MARLA GIBSON, Plaintiff,
v.
AMERICAN LIBRARY ASSOCIATION, Defendant.


Conlon


The opinion of the court was delivered by: SUZANNE B. CONLON

Plaintiff Marla Gibson sues defendant American Library Association ("ALA") for race and sex-based employment discrimination under Title VII of the Civil Rights Act of 1964, 42 U.S.C. § 2000e et seq., and under 42 U.S.C. § 1981, as amended by the Civil Rights Act of 1991, Pub. L. 102-166 (Nov. 21, 1991). Gibson also sues under the Equal Pay Act, 29 U.S.C § 206(d). In addition to these federal claims, Gibson sues ALA for intentional infliction of emotional distress, invoking the court's supplemental jurisdiction under 28 U.S.C. § 1367. ALA moves for summary judgment on all of Gibson's claims.

 BACKGROUND

 ALA is a not-for-profit association that promotes libraries and librarianship throughout the United States. ALA's principal office is in Chicago, Illinois. ALA's Local Rule 12(m) Statement of Facts ("ALA Facts"), P 1. Gibson, a black woman, was employed by ALA as director of human resources from December 1987 to August 1, 1992. ALA Facts, P 2. In June 1992, Gibson filed charges with the Equal Employment Opportunity Commission ("EEOC") and the Illinois Department of Human Rights, alleging that ALA had discriminated against her from the time she was hired to the time of her constructive discharge. Complaint P 5. On July 22, 1992, the EEOC issued a right-to-sue letter to Gibson. Id. at P 6. Thereafter, Gibson timely filed her complaint.

 In support of her claim of discrimination under Title VII and section 1981, Gibson presents evidence of a wide range of incidents that purport to evidence disparate treatment:

 (1) After Gibson accepted ALA's employment offer in 1987, but before she began work in December 1987, ALA informed her that she should attend ALA's mid-Winter conference in San Antonio, Texas in January 1988. Although Gibson did not object to attending, she felt she should have been afforded more advance notice. ALA Facts P 29. There was another incident in which she was not provided adequate notice to prepare for a meeting to review her budget. Gibson's Local Rule 12(n) Statement of Facts ("Gibson Facts"), Exh. G, Gibson Dep. at 391;

 (2) Gibson's supervisor, Ernest Martin, did not meet with her until her second week of work, and consequently she was introduced to the other employees by Louise Brewer, her subordinate.

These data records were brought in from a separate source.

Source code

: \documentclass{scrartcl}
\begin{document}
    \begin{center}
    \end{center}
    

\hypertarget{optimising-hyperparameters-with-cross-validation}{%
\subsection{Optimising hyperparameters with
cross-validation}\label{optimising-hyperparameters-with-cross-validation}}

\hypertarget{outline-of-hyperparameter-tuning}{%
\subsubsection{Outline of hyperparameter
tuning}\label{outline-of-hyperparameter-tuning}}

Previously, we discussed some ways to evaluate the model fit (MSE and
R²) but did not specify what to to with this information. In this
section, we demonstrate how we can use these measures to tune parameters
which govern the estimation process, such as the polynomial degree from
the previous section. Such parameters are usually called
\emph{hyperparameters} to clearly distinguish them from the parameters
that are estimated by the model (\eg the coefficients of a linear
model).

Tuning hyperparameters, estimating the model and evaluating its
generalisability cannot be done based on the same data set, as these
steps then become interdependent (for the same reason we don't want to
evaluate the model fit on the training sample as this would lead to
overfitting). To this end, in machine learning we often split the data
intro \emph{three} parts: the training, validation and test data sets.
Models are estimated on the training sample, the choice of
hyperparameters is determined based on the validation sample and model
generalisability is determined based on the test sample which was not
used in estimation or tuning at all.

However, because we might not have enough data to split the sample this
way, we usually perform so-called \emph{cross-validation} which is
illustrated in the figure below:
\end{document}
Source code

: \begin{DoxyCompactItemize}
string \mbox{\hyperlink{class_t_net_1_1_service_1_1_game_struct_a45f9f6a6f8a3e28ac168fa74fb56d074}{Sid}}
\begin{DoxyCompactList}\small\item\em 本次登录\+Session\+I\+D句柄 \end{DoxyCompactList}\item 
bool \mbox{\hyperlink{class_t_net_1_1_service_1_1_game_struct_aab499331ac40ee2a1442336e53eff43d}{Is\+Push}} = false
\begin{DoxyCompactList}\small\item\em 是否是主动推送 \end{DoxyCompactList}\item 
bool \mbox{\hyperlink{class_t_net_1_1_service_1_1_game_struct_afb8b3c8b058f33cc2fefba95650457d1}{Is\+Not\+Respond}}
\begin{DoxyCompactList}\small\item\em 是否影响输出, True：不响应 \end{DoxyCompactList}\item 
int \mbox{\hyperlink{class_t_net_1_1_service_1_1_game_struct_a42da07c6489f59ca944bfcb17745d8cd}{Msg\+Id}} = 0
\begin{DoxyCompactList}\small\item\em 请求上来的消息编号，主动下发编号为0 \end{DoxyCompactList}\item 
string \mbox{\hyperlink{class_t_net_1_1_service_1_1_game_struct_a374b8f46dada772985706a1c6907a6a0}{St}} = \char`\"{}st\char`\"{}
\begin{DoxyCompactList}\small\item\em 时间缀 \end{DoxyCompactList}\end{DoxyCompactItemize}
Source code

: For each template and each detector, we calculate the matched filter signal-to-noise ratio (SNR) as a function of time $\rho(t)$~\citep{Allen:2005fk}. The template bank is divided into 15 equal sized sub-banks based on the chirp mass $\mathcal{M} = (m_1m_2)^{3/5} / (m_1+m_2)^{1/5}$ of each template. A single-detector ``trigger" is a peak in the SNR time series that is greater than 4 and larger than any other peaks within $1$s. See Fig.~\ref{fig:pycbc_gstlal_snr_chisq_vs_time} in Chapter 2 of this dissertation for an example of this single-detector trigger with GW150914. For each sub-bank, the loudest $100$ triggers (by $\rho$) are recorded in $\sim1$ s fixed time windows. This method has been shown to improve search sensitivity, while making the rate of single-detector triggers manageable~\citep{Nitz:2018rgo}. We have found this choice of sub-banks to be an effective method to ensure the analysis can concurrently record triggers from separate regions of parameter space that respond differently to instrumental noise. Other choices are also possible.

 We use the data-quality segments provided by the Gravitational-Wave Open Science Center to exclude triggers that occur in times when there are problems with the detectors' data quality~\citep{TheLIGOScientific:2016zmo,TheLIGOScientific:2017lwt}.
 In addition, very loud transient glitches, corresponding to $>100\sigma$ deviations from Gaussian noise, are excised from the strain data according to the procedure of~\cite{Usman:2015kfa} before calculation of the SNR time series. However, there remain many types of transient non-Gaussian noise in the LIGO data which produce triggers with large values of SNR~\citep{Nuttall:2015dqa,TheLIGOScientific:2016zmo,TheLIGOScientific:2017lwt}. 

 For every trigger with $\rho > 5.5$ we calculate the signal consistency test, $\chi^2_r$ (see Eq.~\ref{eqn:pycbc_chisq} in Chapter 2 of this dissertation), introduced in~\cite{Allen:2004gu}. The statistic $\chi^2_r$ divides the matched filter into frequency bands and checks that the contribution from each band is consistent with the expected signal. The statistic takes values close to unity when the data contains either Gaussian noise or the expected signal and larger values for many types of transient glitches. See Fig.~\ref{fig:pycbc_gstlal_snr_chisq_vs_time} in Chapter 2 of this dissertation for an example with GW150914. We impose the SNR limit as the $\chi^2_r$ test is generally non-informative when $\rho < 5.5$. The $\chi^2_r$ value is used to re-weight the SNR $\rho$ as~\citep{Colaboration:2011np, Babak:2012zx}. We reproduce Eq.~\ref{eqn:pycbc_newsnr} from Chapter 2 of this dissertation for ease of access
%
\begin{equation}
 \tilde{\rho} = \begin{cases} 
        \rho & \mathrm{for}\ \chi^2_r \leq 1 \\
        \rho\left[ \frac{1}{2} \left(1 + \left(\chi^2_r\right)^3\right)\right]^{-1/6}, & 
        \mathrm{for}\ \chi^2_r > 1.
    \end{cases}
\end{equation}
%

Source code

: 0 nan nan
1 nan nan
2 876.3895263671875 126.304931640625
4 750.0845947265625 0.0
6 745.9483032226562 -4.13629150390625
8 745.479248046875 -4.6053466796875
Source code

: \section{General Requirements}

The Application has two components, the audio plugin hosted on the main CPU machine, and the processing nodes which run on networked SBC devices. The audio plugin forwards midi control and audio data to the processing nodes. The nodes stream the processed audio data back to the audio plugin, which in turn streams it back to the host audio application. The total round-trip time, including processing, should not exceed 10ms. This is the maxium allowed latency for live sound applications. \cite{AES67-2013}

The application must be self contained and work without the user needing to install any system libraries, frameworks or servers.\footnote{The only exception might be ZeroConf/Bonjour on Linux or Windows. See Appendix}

ALA Facts P 30, Gibson Facts P 26;

 (3) Ideas suggested by Gibson regarding preventative affirmative action were rejected, while similar ideas were accepted from a white female attorney who was retained by ALA as an affirmative action consultant. ALA Facts P 33, Gibson Facts PP 29, 30;

 (4) Gibson asserts that she was discriminatorily denied secretarial support in 1989 ostensibly because of a hiring freeze while white employees were able to hire secretarial support. ALA Facts P 35, Gibson Facts PP 32-34;

 (5) Gibson asserts that following a burglary in 1988, ALA was slow in replacing equipment stolen from the human resources department. ALA Facts P 49;

 (6) ALA did not follow Gibson's advice that it discontinue its long-standing practice of allowing employees to write book reviews for a flat fee. Gibson was concerned that the practice violated the Fair Labor Standards Act. ALA Facts P 50;

 (7) In September 1989, deputy executive director Roger Parent sent a memorandum to Gibson's supervisor, Ernest Martin, and to Gibson stating that the affirmative action presentation made by Sharon Reese, an outside consultant, was excellent because she made a subject that could be threatening and dry very lively and entertaining and real. ALA Facts P 52. Gibson, in turn, sent a memorandum to Parent and Linda Crismond, then the executive director, stating that she found it shocking that anyone would find affirmative action threatening. ALA Facts, Exh. B, Gibson Aff. at 386. Crismond called a meeting with Parent, Martin, and Gibson at which Parent yelled and screamed at Gibson, pounded his fist on the table, and shook his finger in Gibson's face. Gibson Facts, Exh. G, Gibson Aff. at 388;

 (8) A co-employee, Charles Harmon, physically threatened Gibson, stating that she "had better watch her back" until a problem involving benefit deductions was rectified. Id. at 376;

 (9) Martin required Gibson to clear her recommendations through her subordinate Louise Brewer, a black woman. ALA Facts, Exh. B, Gibson Dep. at 455-459;

 (11) Anonymous racially insulting messages were left on Gibson's voice mail and ALA discriminatorily failed to take any action. Id. at 485-487. In the past when sexually explicit messages were left on another employee's voice mail, ALA circulated a memorandum indicating that such conduct would not be tolerated. Id. at 487;

 (12) ALA program officers, all of whom were white, insisted on being consulted regarding changes in personnel policies. Id. at 537, 539. Gibson felt she had no support from the empowered group at ALA, she felt she was standing alone, and that it was a demeaning and dehumanizing experience. Id.;

 (13) At an affirmative action meeting on April 7, 1992, Linda Crismond greeted everyone in attendance except her, and while Crismond asked the other attendees for input throughout the meeting, Gibson was not asked for input until the end of the meeting. Id. at 497-98. At this meeting, Bill Snapp, an outside attorney for ALA, commented that ALA needed to be careful about affirmative action objectives because they may lead to the hiring of unqualified people. Gibson found ...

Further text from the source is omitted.